=============================================================================== Code Generation Interface

The codegen directory houses code which is compiled with LLVM code generation utilities. The point of code generation is to have code that is generated at run time which is optimized to run on data specific to usage that can only be described at run time. For instance, code which projects rows during a scan relies on the types of the data stored in each of the columns, but these are only determined by a run time schema. To alleviate this issue, a row projector can be compiled with schema-specific machine code to run on the current rows.

Note the following classes, whose headers are LLVM-independent and thus intended to be used by the rest of project without introducing additional dependencies:

CompilationManager (compilation_manager.h) RowProjector (row_projector.h)

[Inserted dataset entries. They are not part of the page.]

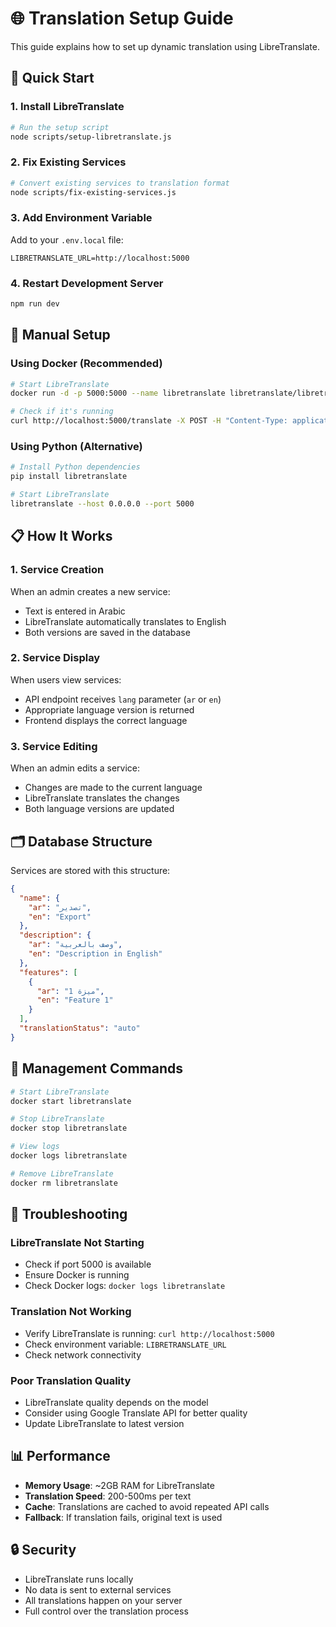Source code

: # 🌐 Translation Setup Guide

This guide explains how to set up dynamic translation using LibreTranslate.

## 🚀 Quick Start

### 1. Install LibreTranslate

```bash
# Run the setup script
node scripts/setup-libretranslate.js
```

### 2. Fix Existing Services

```bash
# Convert existing services to translation format
node scripts/fix-existing-services.js
```

### 3. Add Environment Variable

Add to your `.env.local` file:
```
LIBRETRANSLATE_URL=http://localhost:5000
```

### 4. Restart Development Server

```bash
npm run dev
```

## 🔧 Manual Setup

### Using Docker (Recommended)

```bash
# Start LibreTranslate
docker run -d -p 5000:5000 --name libretranslate libretranslate/libretranslate

# Check if it's running
curl http://localhost:5000/translate -X POST -H "Content-Type: application/json" -d '{"q":"مرحبا","source":"ar","target":"en","format":"text"}'
```

### Using Python (Alternative)

```bash
# Install Python dependencies
pip install libretranslate

# Start LibreTranslate
libretranslate --host 0.0.0.0 --port 5000
```

## 📋 How It Works

### 1. Service Creation
When an admin creates a new service:
- Text is entered in Arabic
- LibreTranslate automatically translates to English
- Both versions are saved in the database

### 2. Service Display
When users view services:
- API endpoint receives `lang` parameter (`ar` or `en`)
- Appropriate language version is returned
- Frontend displays the correct language

### 3. Service Editing
When an admin edits a service:
- Changes are made to the current language
- LibreTranslate translates the changes
- Both language versions are updated

## 🗂️ Database Structure

Services are stored with this structure:
```json
{
  "name": {
    "ar": "تصدير",
    "en": "Export"
  },
  "description": {
    "ar": "وصف بالعربية",
    "en": "Description in English"
  },
  "features": [
    {
      "ar": "ميزة 1",
      "en": "Feature 1"
    }
  ],
  "translationStatus": "auto"
}
```

## 🔧 Management Commands

```bash
# Start LibreTranslate
docker start libretranslate

# Stop LibreTranslate
docker stop libretranslate

# View logs
docker logs libretranslate

# Remove LibreTranslate
docker rm libretranslate
```

## 🐛 Troubleshooting

### LibreTranslate Not Starting
- Check if port 5000 is available
- Ensure Docker is running
- Check Docker logs: `docker logs libretranslate`

### Translation Not Working
- Verify LibreTranslate is running: `curl http://localhost:5000`
- Check environment variable: `LIBRETRANSLATE_URL`
- Check network connectivity

### Poor Translation Quality
- LibreTranslate quality depends on the model
- Consider using Google Translate API for better quality
- Update LibreTranslate to latest version

## 📊 Performance

- **Memory Usage**: ~2GB RAM for LibreTranslate
- **Translation Speed**: 200-500ms per text
- **Cache**: Translations are cached to avoid repeated API calls
- **Fallback**: If translation fails, original text is used

## 🔒 Security

- LibreTranslate runs locally
- No data is sent to external services
- All translations happen on your server
- Full control over the translation process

(Other classes also avoid LLVM headers, but they have little external use).

CompilationManager

The compilation manager takes care of asynchronous compilation tasks. It accepts requests to compile new objects. If the requested object is already cached, then the compiled object is returned. Otherwise, the compilation request is enqueued and eventually carried out.

The manager can be accessed (and thus compiled code requests can be made) by using the GetSingleton() method. Yes - there's a universal singleton for compilation management. See the header for details.

The manager allows for waiting for all current compilations to finish, and can register its metrics (which include code cache performance) upon request.

No cleanup is necessary for the CompilationManager. It registers a shutdown method with the exit handler.

Generated objects

  • codegen::RowProjector - A row projector has the same interface as a common::RowProjector, but supports a narrower scope of row types and arenas. It does not allow its schema to be reset (indeed, that‘s the point of compiling to a specific schema). The row projector’s behavior is fully determined by the base and projection schemas. As such, the compilation manager expects those two items when retrieving a row projector.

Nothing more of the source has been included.